The New York Giants are among a dwindling number of teams who are yet to get a win in the 2016 season. They did snap their streak of games without scoring more than 20 points, but the good news is scarce.
As with every game there are winners and losers, although this game came close to testing that hypothesis. In the end I was able to come up with one of each.
Winner - The Giants’ Receivers
The Giants finally got to see something of what they envisioned with the trio of Odell Beckham Jr., Sterling Shepard, and Brandon Marshall. The Giants’ passing game was quick and efficient, taking advantage of soft zones and a “pick your poison” dilemma for the defense.

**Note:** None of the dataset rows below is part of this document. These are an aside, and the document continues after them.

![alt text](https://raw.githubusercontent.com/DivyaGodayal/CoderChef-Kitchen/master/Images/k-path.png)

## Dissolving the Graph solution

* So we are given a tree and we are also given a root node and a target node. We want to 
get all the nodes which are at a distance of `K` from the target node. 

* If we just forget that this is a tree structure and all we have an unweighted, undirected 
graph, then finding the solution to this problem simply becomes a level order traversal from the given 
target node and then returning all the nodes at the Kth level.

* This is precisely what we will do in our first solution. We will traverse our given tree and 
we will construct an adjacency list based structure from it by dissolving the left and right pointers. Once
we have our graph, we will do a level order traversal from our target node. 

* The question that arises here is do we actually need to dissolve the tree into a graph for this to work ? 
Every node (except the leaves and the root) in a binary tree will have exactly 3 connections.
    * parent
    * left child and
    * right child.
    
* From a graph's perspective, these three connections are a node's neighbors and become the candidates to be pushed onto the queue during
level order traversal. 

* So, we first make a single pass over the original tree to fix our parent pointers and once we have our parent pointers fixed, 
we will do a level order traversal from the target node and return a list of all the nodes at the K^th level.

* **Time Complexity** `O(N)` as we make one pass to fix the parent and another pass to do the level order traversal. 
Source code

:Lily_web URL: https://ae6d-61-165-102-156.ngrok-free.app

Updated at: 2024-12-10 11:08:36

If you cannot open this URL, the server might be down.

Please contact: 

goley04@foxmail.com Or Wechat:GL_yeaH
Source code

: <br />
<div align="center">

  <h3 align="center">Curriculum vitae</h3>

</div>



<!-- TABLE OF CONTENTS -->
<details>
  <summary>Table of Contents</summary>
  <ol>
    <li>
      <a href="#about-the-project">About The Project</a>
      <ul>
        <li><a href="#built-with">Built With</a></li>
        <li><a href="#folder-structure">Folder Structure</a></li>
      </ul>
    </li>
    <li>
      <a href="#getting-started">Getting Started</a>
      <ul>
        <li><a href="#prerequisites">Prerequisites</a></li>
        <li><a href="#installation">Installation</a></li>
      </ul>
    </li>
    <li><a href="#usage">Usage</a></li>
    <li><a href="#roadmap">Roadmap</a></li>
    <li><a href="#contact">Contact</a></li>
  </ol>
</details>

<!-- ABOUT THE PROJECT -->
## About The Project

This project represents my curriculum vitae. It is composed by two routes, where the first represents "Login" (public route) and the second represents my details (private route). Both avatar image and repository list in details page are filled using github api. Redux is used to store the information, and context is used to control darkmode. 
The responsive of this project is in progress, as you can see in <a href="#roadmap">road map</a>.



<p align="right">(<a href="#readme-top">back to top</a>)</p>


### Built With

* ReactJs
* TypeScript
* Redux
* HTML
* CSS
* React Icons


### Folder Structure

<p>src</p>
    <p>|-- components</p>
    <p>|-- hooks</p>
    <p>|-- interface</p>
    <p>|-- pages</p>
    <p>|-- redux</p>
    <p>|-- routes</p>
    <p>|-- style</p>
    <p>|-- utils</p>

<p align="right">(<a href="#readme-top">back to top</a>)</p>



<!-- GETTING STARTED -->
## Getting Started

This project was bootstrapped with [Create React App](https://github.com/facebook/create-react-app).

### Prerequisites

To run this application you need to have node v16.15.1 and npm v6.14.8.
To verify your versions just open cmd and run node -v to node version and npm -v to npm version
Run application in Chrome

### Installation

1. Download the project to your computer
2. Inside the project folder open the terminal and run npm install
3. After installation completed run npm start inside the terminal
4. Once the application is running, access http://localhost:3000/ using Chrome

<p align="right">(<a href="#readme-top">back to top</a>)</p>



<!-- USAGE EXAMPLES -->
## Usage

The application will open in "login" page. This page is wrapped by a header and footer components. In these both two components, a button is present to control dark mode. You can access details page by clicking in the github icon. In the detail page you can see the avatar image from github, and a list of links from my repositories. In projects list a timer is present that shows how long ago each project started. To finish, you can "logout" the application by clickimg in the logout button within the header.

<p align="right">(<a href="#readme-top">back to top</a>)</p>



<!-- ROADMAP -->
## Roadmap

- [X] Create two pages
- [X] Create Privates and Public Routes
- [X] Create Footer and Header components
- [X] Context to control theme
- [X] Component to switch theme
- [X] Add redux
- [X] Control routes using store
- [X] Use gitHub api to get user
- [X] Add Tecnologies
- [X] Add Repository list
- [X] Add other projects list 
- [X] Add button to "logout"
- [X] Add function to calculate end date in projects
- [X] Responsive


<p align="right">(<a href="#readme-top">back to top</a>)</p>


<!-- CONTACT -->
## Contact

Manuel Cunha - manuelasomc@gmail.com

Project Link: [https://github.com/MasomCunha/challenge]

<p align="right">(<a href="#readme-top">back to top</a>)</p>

Marshall finally proved to be a reliable target for Eli Manning, serving as the big possession receiver they envisioned when signing him.
It finally exploded in the fourth quarter, with two fantastic touchdowns in less than two minutes by Beckham. Beckham did get flagged for his first touchdown celebration, but as I said with Evan Engram last week: with this offense, at least he scored the touchdown to draw the penalty. Shepard followed Beckham up with a long (77-yard) catch and run for a touchdown after failing twice to get a TD to stick on the scoreboard in the first half.
Manning benefited from the warp-speed offense, completing 35 of 47 passes (74.5 percent) for 366 yards and three touchdowns (and a pair of interceptions).
The Eagles have one of the best pass rushes in the NFL, and they didn’t manage to get a single sack, while the Giants’ notched three. There were some strides on offense, and they came from the passing game.
That was the good news.
Loser - The New York Giants
The bad news? Everything else.
The Giants thoroughly earned this loss. It happened in a particularly heart-breaking fashion, with a historically long field goal by a rookie with one second left on the clock, but weird and bad things happen to the Giants in Philly. But this loss is the end result of so much more than a last second kick.
Every single member of the New York Giants earned this loss. From Ben McAdoo’s poor decisions as a play caller, such as a toss play on a third-and-1 in the first quarter, to the predictable play design that lead to Manning’s second interception, to the Giants’ undisciplined play (10 penalties for 137 yards).
The Giants’ running game needs a shot of steroids if it it wants to get to “pathetic,” mustering a scant seven (7!) yards in the first half of football, and the running backs getting hit in the backfield or at the line of scrimmage seemingly every run.
The utter uselessness of the Giants’ running game forced Manning to carry the entire offense on his right arm. Because the offensive line struggled to pass protect as well as run block, the offensive play calling was severly limited to whatever they could do to get the ball out of Manning’s hand in under two seconds. That is as much on Jerry Reese and his off-season decisions. Those are in the past, and now the Giants need to figure out some way to get some semblance of balance on their offense.
But the Giants’ brass weren’t the ones on defense failing to make crucial tackles, or having mental breakdowns to allow the Eagles to get into range, with time, to win the game or to kill their own drives.
The New York Giants lost this game as a team. At 0-3, 0-2 in the division, they now have about a 3 percent chance of making the playoffs. If they’re going to pull off something that hasn’t been done in almost 20 years, they’re going to have to do it as a team, from the top down, players coaches, and front office.